AbstractThe development of BCR::ABL1 tyrosine kinase inhibitors (TKIs), such as dasatinib, has dramatically improved survival in cases of chronic myeloid leukaemia (CML). However, the development of resistance to BCR::ABL1 TKIs is a clinical problem. BCR::ABL1 TKI resistance is known to have BCR::ABL1‐dependent or BCR::ABL1‐independent mechanisms, but the mechanism of BCR::ABL1 independence is not well understood. In the present study, we investigated the mechanism of BCR::ABL1‐independent dasatinib resistance.
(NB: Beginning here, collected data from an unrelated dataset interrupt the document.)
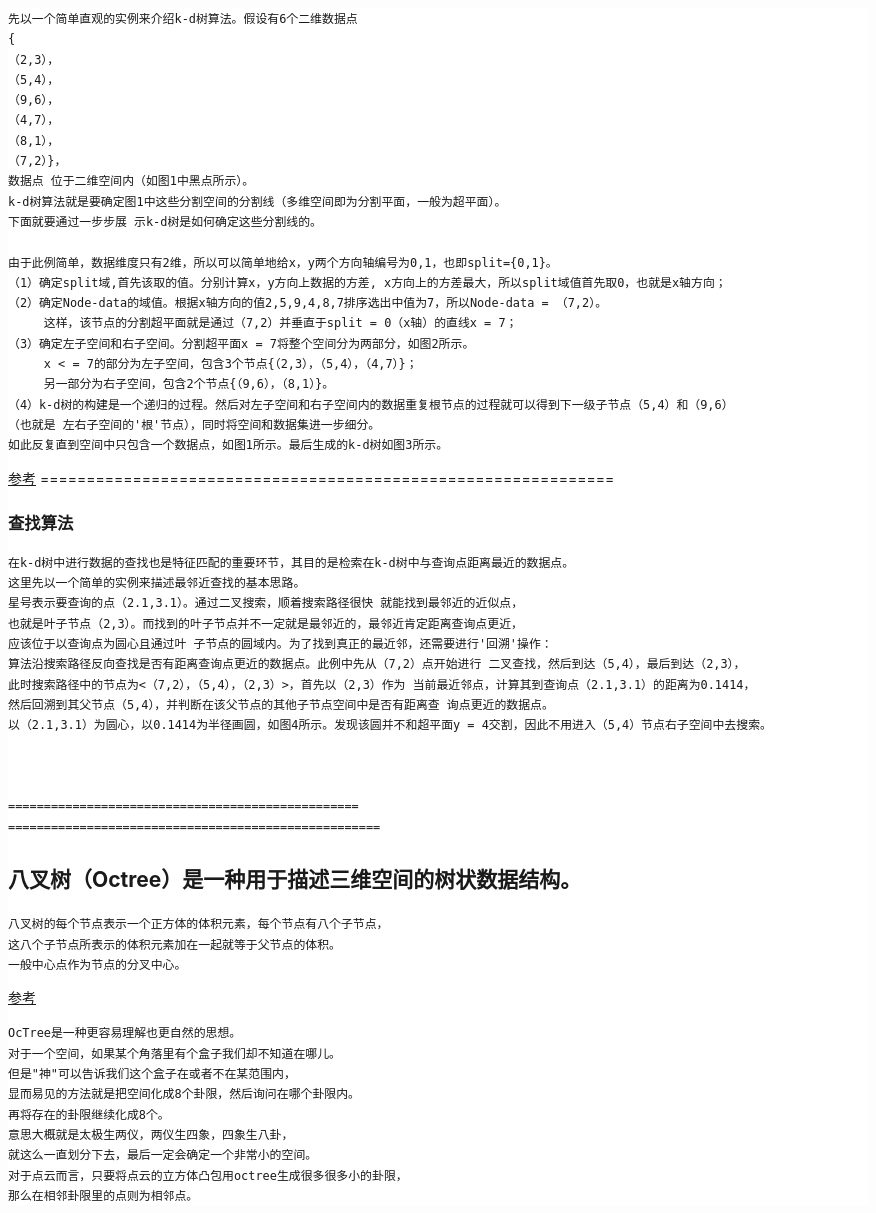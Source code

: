 
    先以一个简单直观的实例来介绍k-d树算法。假设有6个二维数据点
    {
    （2,3），
    （5,4），
    （9,6），
    （4,7），
    （8,1），
    （7,2）}，
    数据点 位于二维空间内（如图1中黑点所示）。
    k-d树算法就是要确定图1中这些分割空间的分割线（多维空间即为分割平面，一般为超平面）。
    下面就要通过一步步展 示k-d树是如何确定这些分割线的。

    由于此例简单，数据维度只有2维，所以可以简单地给x，y两个方向轴编号为0,1，也即split={0,1}。
    （1）确定split域,首先该取的值。分别计算x，y方向上数据的方差, x方向上的方差最大，所以split域值首先取0，也就是x轴方向；
    （2）确定Node-data的域值。根据x轴方向的值2,5,9,4,8,7排序选出中值为7，所以Node-data = （7,2）。
         这样，该节点的分割超平面就是通过（7,2）并垂直于split = 0（x轴）的直线x = 7；
    （3）确定左子空间和右子空间。分割超平面x = 7将整个空间分为两部分，如图2所示。
         x < = 7的部分为左子空间，包含3个节点{（2,3），（5,4），（4,7）}；
         另一部分为右子空间，包含2个节点{（9,6），（8,1）}。
    （4）k-d树的构建是一个递归的过程。然后对左子空间和右子空间内的数据重复根节点的过程就可以得到下一级子节点（5,4）和（9,6）
    （也就是 左右子空间的'根'节点），同时将空间和数据集进一步细分。
    如此反复直到空间中只包含一个数据点，如图1所示。最后生成的k-d树如图3所示。
[参考](https://blog.csdn.net/silangquan/article/details/41483689)
    ==============================================================

### 查找算法
    在k-d树中进行数据的查找也是特征匹配的重要环节，其目的是检索在k-d树中与查询点距离最近的数据点。
    这里先以一个简单的实例来描述最邻近查找的基本思路。
    星号表示要查询的点（2.1,3.1）。通过二叉搜索，顺着搜索路径很快 就能找到最邻近的近似点，
    也就是叶子节点（2,3）。而找到的叶子节点并不一定就是最邻近的，最邻近肯定距离查询点更近，
    应该位于以查询点为圆心且通过叶 子节点的圆域内。为了找到真正的最近邻，还需要进行'回溯'操作：
    算法沿搜索路径反向查找是否有距离查询点更近的数据点。此例中先从（7,2）点开始进行 二叉查找，然后到达（5,4），最后到达（2,3），
    此时搜索路径中的节点为<（7,2），（5,4），（2,3）>，首先以（2,3）作为 当前最近邻点，计算其到查询点（2.1,3.1）的距离为0.1414，
    然后回溯到其父节点（5,4），并判断在该父节点的其他子节点空间中是否有距离查 询点更近的数据点。
    以（2.1,3.1）为圆心，以0.1414为半径画圆，如图4所示。发现该圆并不和超平面y = 4交割，因此不用进入（5,4）节点右子空间中去搜索。



    =================================================
    ====================================================

## 八叉树（Octree）是一种用于描述三维空间的树状数据结构。
    八叉树的每个节点表示一个正方体的体积元素，每个节点有八个子节点，
    这八个子节点所表示的体积元素加在一起就等于父节点的体积。
    一般中心点作为节点的分叉中心。

[参考](https://blog.csdn.net/u013019296/article/details/70052307)

    OcTree是一种更容易理解也更自然的思想。
    对于一个空间，如果某个角落里有个盒子我们却不知道在哪儿。
    但是"神"可以告诉我们这个盒子在或者不在某范围内，
    显而易见的方法就是把空间化成8个卦限，然后询问在哪个卦限内。
    再将存在的卦限继续化成8个。
    意思大概就是太极生两仪，两仪生四象，四象生八卦，
    就这么一直划分下去，最后一定会确定一个非常小的空间。
    对于点云而言，只要将点云的立方体凸包用octree生成很多很多小的卦限，
    那么在相邻卦限里的点则为相邻点。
The expression and activation level of genes or proteins were evaluated using array CGH, real time PCR, or western blot analysis. Gene expression was modulated using siRNA‐mediated knockdown. Cell survival was assessed by using trypan blue dye method. We found that dasatinib‐resistant K562/DR and KU812/DR cells did not harbour a BCR::ABL1 mutation but had elevated expression and/or activation of MOS, TPL2 and ERK1/2. In addition, MOS siRNA, TPL2 siRNA and trametinib resensitized dasatinib‐resistant cells to dasatinib. Moreover, expression levels of MOS in dasatinib non‐responder patients with CML were higher than those in dasatinib responders, and the expression of TPL2 tended to increase in dasatinib non‐responder patients compared with that in responder patients. Our results indicate that activation of ERK1/2 by elevated MOS and TPL2 expression is involved in dasatinib resistance, and inhibition of these proteins overcomes dasatinib resistance. Therefore, MOS, TPL2 and ERK1/2 inhibitors may be therapeutically useful for treating BCR::ABL1‐independent dasatinib‐resistant CML.